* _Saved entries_
————

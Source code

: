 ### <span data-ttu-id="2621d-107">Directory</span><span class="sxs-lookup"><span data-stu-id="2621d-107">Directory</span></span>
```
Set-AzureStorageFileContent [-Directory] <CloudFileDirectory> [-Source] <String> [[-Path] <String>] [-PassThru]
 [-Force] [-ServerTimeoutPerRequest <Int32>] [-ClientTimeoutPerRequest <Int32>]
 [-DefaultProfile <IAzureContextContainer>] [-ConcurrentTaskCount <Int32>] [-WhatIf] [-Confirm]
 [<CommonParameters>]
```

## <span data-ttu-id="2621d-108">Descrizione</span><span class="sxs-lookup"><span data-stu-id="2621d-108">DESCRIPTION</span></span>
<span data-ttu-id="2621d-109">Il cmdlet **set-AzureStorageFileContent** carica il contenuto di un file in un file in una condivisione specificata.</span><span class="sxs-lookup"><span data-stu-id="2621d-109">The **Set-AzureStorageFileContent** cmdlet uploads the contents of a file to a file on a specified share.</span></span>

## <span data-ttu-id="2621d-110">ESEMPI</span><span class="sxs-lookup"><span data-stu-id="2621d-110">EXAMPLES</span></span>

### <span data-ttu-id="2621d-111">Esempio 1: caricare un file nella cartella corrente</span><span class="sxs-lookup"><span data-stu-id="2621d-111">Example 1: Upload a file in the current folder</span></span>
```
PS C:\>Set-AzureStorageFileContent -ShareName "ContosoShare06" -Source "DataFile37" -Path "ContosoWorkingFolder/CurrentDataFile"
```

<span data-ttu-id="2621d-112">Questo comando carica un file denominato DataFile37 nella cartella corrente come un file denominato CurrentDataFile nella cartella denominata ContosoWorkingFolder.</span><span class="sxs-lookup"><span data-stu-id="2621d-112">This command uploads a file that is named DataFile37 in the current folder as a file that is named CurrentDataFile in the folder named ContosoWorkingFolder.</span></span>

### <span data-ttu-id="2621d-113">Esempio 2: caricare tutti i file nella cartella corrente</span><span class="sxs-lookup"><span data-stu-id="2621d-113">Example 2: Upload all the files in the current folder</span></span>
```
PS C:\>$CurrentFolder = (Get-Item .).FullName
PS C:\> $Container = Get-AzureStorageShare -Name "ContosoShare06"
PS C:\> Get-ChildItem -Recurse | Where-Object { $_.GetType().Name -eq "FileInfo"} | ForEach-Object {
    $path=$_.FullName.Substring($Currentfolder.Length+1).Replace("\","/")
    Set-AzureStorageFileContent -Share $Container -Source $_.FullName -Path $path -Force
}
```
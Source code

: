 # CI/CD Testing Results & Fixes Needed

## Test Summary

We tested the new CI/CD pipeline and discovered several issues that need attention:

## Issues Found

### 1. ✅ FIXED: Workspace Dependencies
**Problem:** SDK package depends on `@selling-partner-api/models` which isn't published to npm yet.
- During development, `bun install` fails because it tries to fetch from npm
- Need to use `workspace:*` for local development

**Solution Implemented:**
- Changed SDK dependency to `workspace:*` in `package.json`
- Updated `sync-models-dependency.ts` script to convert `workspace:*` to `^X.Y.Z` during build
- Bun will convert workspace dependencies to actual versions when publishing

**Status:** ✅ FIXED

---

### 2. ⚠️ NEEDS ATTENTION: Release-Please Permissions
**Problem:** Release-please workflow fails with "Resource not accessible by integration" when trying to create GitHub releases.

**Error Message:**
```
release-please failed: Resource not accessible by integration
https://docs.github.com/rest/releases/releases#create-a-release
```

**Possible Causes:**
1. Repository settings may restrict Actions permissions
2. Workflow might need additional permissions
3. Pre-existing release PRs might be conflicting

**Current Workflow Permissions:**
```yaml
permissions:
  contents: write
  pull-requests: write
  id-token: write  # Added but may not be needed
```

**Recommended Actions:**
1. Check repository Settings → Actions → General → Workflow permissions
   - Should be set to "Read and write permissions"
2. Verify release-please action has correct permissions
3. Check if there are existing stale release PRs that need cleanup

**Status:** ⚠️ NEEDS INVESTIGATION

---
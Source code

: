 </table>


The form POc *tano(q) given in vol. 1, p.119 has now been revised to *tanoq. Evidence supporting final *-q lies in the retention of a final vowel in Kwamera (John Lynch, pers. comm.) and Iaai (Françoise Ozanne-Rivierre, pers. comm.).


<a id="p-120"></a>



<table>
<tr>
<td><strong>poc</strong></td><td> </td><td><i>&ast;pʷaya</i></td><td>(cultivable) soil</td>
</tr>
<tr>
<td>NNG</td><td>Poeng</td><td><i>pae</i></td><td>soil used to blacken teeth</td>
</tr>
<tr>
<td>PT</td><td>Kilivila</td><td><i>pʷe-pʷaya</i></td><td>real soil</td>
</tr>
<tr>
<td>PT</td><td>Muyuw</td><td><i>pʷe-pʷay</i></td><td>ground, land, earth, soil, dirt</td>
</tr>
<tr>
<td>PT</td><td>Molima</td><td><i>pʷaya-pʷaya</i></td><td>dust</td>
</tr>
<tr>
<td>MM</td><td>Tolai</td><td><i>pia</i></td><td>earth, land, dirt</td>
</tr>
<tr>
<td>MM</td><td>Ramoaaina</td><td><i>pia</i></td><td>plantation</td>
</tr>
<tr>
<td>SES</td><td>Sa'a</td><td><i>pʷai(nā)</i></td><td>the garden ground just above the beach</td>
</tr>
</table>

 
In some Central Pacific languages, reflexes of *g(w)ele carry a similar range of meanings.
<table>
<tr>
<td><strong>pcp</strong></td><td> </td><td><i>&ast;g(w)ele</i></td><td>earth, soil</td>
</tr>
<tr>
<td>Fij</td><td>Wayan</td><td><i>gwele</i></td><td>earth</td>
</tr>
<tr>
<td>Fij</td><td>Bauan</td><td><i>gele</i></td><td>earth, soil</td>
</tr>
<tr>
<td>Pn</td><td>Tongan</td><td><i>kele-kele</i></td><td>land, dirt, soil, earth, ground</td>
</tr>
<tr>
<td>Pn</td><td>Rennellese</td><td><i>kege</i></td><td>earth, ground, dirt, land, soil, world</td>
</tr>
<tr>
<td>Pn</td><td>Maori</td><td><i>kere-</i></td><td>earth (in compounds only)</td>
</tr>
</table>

————

Check each line above for the string "ground" and copy those that have it.

* _TASK RESPONSE_
<td>PT</td><td>Muyuw</td><td><i>pʷe-pʷay</i></td><td>ground, land, earth, soil, dirt</td>
<td>SES</td><td>Sa'a</td><td><i>pʷai(nā)</i></td><td>the garden ground just above the beach</td>
<td>Pn</td><td>Tongan</td><td><i>kele-kele</i></td><td>land, dirt, soil, earth, ground</td>
<td>Pn</td><td>Rennellese</td><td><i>kege</i></td><td>earth, ground, dirt, land, soil, world</td>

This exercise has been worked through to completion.